▶ Work item
Beginning with the first entry, print all the records exactly.

▶ Provided records
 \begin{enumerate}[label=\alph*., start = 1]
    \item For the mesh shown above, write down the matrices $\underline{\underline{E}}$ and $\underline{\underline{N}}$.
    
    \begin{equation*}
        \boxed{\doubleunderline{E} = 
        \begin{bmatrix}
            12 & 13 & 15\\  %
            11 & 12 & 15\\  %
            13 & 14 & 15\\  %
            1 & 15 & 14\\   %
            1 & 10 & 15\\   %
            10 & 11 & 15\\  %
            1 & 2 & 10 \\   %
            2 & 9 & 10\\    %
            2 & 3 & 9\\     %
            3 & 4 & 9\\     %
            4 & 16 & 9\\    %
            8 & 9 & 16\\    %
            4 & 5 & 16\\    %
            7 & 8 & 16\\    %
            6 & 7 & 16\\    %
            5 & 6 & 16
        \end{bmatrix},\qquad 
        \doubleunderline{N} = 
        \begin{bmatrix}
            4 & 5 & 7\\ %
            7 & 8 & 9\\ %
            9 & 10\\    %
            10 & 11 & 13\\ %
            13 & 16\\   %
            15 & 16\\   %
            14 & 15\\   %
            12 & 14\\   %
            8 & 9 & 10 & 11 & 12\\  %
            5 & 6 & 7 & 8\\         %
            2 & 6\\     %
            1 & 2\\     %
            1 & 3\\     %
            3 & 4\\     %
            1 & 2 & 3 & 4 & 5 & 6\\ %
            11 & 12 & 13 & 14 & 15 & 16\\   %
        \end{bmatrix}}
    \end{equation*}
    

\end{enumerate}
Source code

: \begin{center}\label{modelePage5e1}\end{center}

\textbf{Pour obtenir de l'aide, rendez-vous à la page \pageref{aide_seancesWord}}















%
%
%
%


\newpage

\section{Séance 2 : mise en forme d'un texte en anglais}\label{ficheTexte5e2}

▶ Task solution
 \begin{enumerate}[label=\alph*., start = 1]
    \item For the mesh shown above, write down the matrices $\underline{\underline{E}}$ and $\underline{\underline{N}}$.
    
    \begin{equation*}
        \boxed{\doubleunderline{E} = 
        \begin{bmatrix}
            12 & 13 & 15\\  %
            11 & 12 & 15\\  %
            13 & 14 & 15\\  %
            1 & 15 & 14\\   %
            1 & 10 & 15\\   %
            10 & 11 & 15\\  %
            1 & 2 & 10 \\   %
            2 & 9 & 10\\    %
            2 & 3 & 9\\     %
            3 & 4 & 9\\     %
            4 & 16 & 9\\    %
            8 & 9 & 16\\    %
            4 & 5 & 16\\    %
            7 & 8 & 16\\    %
            6 & 7 & 16\\    %
            5 & 6 & 16
        \end{bmatrix},\qquad 
        \doubleunderline{N} = 
        \begin{bmatrix}
            4 & 5 & 7\\ %
            7 & 8 & 9\\ %
            9 & 10\\    %
            10 & 11 & 13\\ %
            13 & 16\\   %
            15 & 16\\   %
            14 & 15\\   %
            12 & 14\\   %
            8 & 9 & 10 & 11 & 12\\  %
            5 & 6 & 7 & 8\\         %
            2 & 6\\     %
            1 & 2\\     %
            1 & 3\\     %
            3 & 4\\     %
            1 & 2 & 3 & 4 & 5 & 6\\ %
            11 & 12 & 13 & 14 & 15 & 16\\   %
        \end{bmatrix}}
    \end{equation*}
    

\end{enumerate}
Source code

: \begin{center}\label{modelePage5e1}\end{center}

\textbf{Pour obtenir de l'aide, rendez-vous à la page \pageref{aide_seancesWord}}















%
%
%
%


\newpage

\section{Séance 2 : mise en forme d'un texte en anglais}\label{ficheTexte5e2}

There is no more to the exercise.